• [Exercise aim]: Within the records below, filter for lines carrying the word "syntax" and copy them.

Stored items

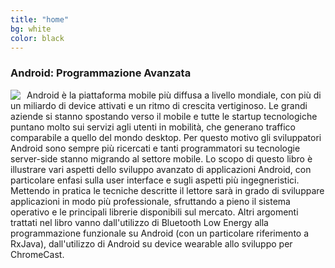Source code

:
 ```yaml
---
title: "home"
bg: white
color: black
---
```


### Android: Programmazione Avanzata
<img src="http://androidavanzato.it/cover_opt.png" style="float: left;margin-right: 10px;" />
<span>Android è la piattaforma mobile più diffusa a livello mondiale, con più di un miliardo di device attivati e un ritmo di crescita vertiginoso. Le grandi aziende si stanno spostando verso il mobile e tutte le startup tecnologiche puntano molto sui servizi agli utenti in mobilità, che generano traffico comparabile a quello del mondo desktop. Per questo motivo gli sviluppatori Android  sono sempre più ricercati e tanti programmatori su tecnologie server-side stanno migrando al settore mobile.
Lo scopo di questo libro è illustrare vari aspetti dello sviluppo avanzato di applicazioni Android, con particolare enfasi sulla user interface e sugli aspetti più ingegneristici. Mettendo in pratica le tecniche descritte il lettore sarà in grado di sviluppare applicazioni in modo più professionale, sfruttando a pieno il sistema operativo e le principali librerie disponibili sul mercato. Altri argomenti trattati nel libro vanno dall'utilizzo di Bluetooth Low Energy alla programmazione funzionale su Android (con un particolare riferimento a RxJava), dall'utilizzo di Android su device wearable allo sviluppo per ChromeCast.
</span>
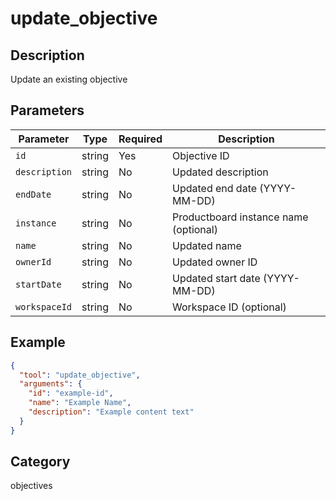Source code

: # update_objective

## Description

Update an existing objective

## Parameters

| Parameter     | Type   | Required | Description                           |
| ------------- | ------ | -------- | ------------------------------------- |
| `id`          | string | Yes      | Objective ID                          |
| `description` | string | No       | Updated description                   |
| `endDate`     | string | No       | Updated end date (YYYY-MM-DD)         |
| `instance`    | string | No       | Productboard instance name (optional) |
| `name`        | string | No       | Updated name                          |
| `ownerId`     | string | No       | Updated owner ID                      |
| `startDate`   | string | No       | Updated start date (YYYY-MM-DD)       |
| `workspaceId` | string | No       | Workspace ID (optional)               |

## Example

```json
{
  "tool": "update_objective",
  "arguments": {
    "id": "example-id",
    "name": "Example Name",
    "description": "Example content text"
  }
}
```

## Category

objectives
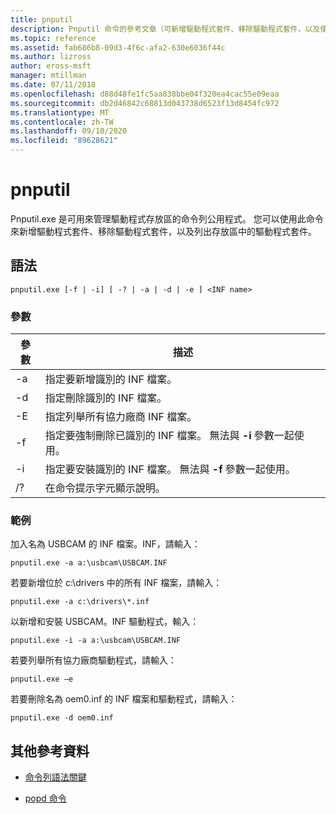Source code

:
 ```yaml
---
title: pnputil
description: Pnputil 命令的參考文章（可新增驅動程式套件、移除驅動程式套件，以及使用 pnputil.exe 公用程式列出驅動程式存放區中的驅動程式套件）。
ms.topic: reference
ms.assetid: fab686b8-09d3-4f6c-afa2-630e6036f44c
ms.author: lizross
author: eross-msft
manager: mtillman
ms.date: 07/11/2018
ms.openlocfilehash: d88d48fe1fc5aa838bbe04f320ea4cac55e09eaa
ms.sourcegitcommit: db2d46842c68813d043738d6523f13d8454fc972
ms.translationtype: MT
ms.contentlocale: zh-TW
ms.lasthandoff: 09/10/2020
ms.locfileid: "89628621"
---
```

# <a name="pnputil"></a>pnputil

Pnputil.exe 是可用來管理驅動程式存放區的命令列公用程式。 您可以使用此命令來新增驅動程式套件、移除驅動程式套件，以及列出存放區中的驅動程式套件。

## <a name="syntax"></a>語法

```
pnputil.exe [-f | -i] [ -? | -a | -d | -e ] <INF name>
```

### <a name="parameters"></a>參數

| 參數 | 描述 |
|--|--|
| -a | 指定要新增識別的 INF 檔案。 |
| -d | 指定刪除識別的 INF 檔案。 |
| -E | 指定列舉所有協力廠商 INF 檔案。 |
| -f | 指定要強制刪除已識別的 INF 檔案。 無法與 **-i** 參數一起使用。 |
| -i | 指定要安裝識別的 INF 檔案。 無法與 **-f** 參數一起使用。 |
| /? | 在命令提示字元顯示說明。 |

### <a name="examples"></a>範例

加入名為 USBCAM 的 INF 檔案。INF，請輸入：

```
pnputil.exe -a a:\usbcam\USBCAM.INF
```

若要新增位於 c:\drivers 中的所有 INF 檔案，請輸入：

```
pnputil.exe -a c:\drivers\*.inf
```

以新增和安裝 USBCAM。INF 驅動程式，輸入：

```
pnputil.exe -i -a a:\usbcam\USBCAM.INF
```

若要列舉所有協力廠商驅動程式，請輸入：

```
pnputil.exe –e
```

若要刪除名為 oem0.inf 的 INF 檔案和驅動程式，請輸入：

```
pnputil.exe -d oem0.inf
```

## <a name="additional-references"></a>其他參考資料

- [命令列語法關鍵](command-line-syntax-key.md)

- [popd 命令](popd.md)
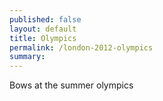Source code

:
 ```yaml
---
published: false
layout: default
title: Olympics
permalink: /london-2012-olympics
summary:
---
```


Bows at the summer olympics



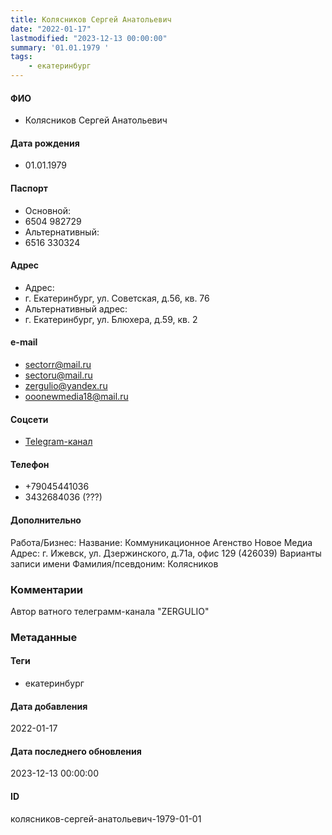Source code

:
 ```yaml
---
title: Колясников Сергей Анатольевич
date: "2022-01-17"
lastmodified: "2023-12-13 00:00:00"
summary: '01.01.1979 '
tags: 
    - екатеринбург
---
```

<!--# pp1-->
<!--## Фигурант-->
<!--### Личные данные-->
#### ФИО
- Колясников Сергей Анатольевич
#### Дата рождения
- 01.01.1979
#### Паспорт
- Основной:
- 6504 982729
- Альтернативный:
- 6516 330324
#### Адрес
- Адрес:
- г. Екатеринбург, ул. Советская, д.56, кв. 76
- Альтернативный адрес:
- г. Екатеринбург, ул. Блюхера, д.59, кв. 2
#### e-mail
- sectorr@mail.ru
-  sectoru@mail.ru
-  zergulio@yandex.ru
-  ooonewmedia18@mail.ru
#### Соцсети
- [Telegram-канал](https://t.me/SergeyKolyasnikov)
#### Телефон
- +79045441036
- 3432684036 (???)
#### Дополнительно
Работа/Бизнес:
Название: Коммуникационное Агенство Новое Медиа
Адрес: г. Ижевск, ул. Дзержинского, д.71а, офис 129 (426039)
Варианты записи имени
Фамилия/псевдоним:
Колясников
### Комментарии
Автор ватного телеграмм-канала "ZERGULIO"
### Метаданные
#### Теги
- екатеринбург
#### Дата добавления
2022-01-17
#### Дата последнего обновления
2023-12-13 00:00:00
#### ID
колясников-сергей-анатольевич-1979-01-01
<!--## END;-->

• [Result for this exercise]:
## <a name="syntax"></a>語法
- [命令列語法關鍵](command-line-syntax-key.md)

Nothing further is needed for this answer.